Crimson847 wrote:DashaBlade wrote:Crimson847 wrote:I think it's weird that people would single out a proud trans character as being anachronistic or immersion-breaking in this particular case.
Especially since in the tabletop setting, there are magic items that can change your gender.
Also true in the video game in question.
http://baldursgate.wikia.com/wiki/Girdl ... Femininity
For these gamers, it's only censorship if they liked what got removed. It's only free expression if they agree with it.
Zevran wrote:Magic can kill. Knives can kill. Even small children launched at great speeds can kill.
rowdyrodimus wrote:If there is a reason for the characters sex (and by that I mean gay or straight, cis or trans, that type stuff) as an integral part of the story, then great write it in and make it a part of the character. If it's not important to the story then it's just being done because they know it will get extra buzz.

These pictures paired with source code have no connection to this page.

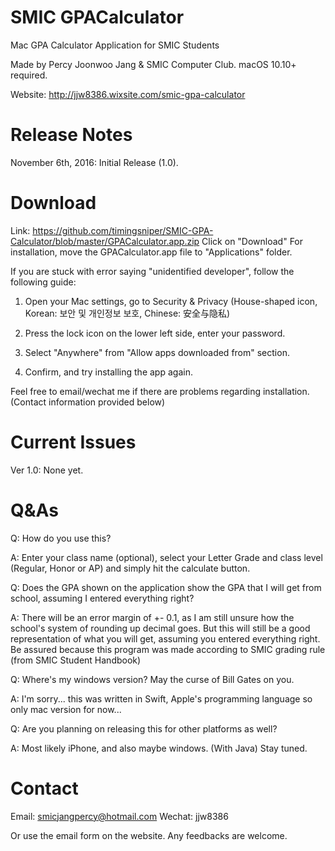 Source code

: # SMIC GPACalculator
Mac GPA Calculator Application for SMIC Students

Made by Percy Joonwoo Jang & SMIC Computer Club.
macOS 10.10+ required.

Website: http://jjw8386.wixsite.com/smic-gpa-calculator

# Release Notes
November 6th, 2016: Initial Release (1.0).

# Download
Link: https://github.com/timingsniper/SMIC-GPA-Calculator/blob/master/GPACalculator.app.zip
Click on "Download"
For installation, move the GPACalculator.app file to "Applications" folder.

If you are stuck with error saying "unidentified developer", follow the following guide: 

1. Open your Mac settings, go to Security & Privacy (House-shaped icon, Korean: 보안 및 개인정보 보호, Chinese: 安全与隐私)

2. Press the lock icon on the lower left side, enter your password.

3. Select "Anywhere" from "Allow apps downloaded from" section.

4. Confirm, and try installing the app again.

Feel free to email/wechat me if there are problems regarding installation. (Contact information provided below)

# Current Issues
Ver 1.0: None yet.

# Q&As
Q: How do you use this?

A: Enter your class name (optional), select your Letter Grade and class level (Regular, Honor or AP) and simply hit the calculate button.

Q: Does the GPA shown on the application show the GPA that I will get from school, assuming I entered everything right?

A: There will be an error margin of +- 0.1, as I am still unsure how the school's system of rounding up decimal goes.
   But this will still be a good representation of what you will get, assuming you entered everything right. Be assured 
   because this program was made according to SMIC grading rule (from SMIC Student Handbook)

Q: Where's my windows version? May the curse of Bill Gates on you.

A: I'm sorry... this was written in Swift, Apple's programming language so only mac version for now...

Q: Are you planning on releasing this for other platforms as well?

A: Most likely iPhone, and also maybe windows. (With Java) Stay tuned.

# Contact
Email: smicjangpercy@hotmail.com
Wechat: jjw8386

Or use the email form on the website. Any feedbacks are welcome.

TheSyrupNugget wrote:In Mass Effect, what's stopping you from (for example) deciding that, in your mind, Shep was female at birth and transitioned prior to the story?
It's not like most of these character creation systems let you personally mold the character's genitals, or have "conforming to a rigid gender binary" as an important backstory staple.
complaining about there being no "trans" options in a character creator (which... what would that entail, really?) just seems like a reach to me.
Grimstone wrote:I imagine such a feature is a lot less likely to be included in game(s) if nobody asks/complains for it. As for what would such a feature entail? Well, I'm not trans so I really don't know. Maybe it would mean that in a game with detailed character customization options that traditionally male/female traits aren't locked to the character's assigned gender.
gisambards wrote:This added feature effectively allows you to create a woman with a penis or a man with a vagina, without explicitly having to tell you that's what you're doing.
With more story-driven games, however, I'm still not sure what it would bring.
The transgenderism would add so little, I might as well just create a (presumably) cis character and pretend they're trans, if that was what I wanted.